Lemon incest – Médéa Azouri, L’Orient-Le Jour, samedi 21 juin 2014

Solstice d’été. Le jour le plus long. Solstice d’été. L’histoire d’amour la plus longue. La plus ambiguë, la plus complexe, la plus ambivalente. Celle d’un père et de sa fille. Une histoire en dents de scie comme toutes les autres. Une histoire qu’on oublie parfois. Coincée dans un complexe d’Œdipe qu’on a tendance à n’associer qu’aux mères et à leurs fils. De cet amour inconditionnel qu’elles portent à leur petit garçon. De cet amour qui se dégage des yeux d’un jeune enfant de 7 ans. De ce désir de percevoir plus tard, dans les femmes qu’il croisera, celle qu’il a toujours aimée. De cette volonté de la fuir lorsqu’il la (re)trouvera. Les mères. Celles qui furent les filles à papa. Pas les fils de. Les filles à papa. La fille de son père. La digne héritière. On y pense rarement. On oublie cette filiation-là. Ce rapport (extra)ordinaire entre un papa et sa fille, entre une femme et son père.

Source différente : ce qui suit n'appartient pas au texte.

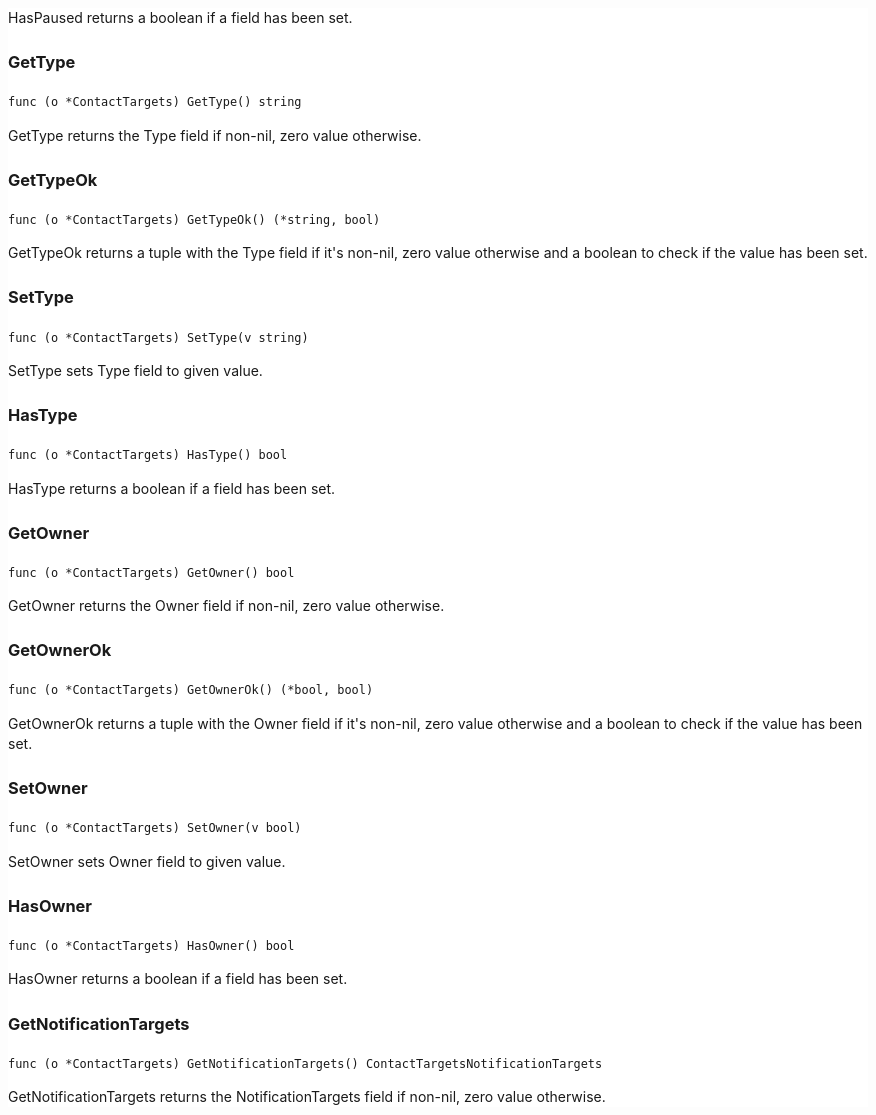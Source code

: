 HasPaused returns a boolean if a field has been set.

### GetType

`func (o *ContactTargets) GetType() string`

GetType returns the Type field if non-nil, zero value otherwise.

### GetTypeOk

`func (o *ContactTargets) GetTypeOk() (*string, bool)`

GetTypeOk returns a tuple with the Type field if it's non-nil, zero value otherwise
and a boolean to check if the value has been set.

### SetType

`func (o *ContactTargets) SetType(v string)`

SetType sets Type field to given value.

### HasType

`func (o *ContactTargets) HasType() bool`

HasType returns a boolean if a field has been set.

### GetOwner

`func (o *ContactTargets) GetOwner() bool`

GetOwner returns the Owner field if non-nil, zero value otherwise.

### GetOwnerOk

`func (o *ContactTargets) GetOwnerOk() (*bool, bool)`

GetOwnerOk returns a tuple with the Owner field if it's non-nil, zero value otherwise
and a boolean to check if the value has been set.

### SetOwner

`func (o *ContactTargets) SetOwner(v bool)`

SetOwner sets Owner field to given value.

### HasOwner

`func (o *ContactTargets) HasOwner() bool`

HasOwner returns a boolean if a field has been set.

### GetNotificationTargets

`func (o *ContactTargets) GetNotificationTargets() ContactTargetsNotificationTargets`

GetNotificationTargets returns the NotificationTargets field if non-nil, zero value otherwise.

Extraordinaire parce qu’aucune relation ne ressemble à une autre. Parce que certaines filles préfèrent leur mère à leur géniteur. Parce qu’elles ne s’entendent pas avec lui. Parce qu’elles lui en veulent parfois. Parce qu’elles s’identifient à leur mère et qu’elles ne lui pardonnent pas de l’avoir fait souffrir. Parce qu’elles s’identifient à lui et qu’elles n’acceptent pas l’idée qu’elles puissent lui ressembler. Parce qu’elles ont du mal à se dégager de sa toute puissance. Parce qu’à cause de lui, elles ont du mal avec leur féminité. Elles ont du mal avec cette image renvoyée par le miroir de ses yeux à lui. Parce qu’elles n’ont pas été un petit garçon. Parce qu’elles n’ont pas joué au foot, aux échecs ou à la bagarre avec lui comme leur frère le faisait. Parce que ce papa s’est trop vite transformé en père. Père inquisiteur qui ne les a jamais laissé trouver un homme à sa hauteur. Père tyrannique qui leur a imposé sa vision des choses. Père sévère qui a persévéré dans son autorité abusive.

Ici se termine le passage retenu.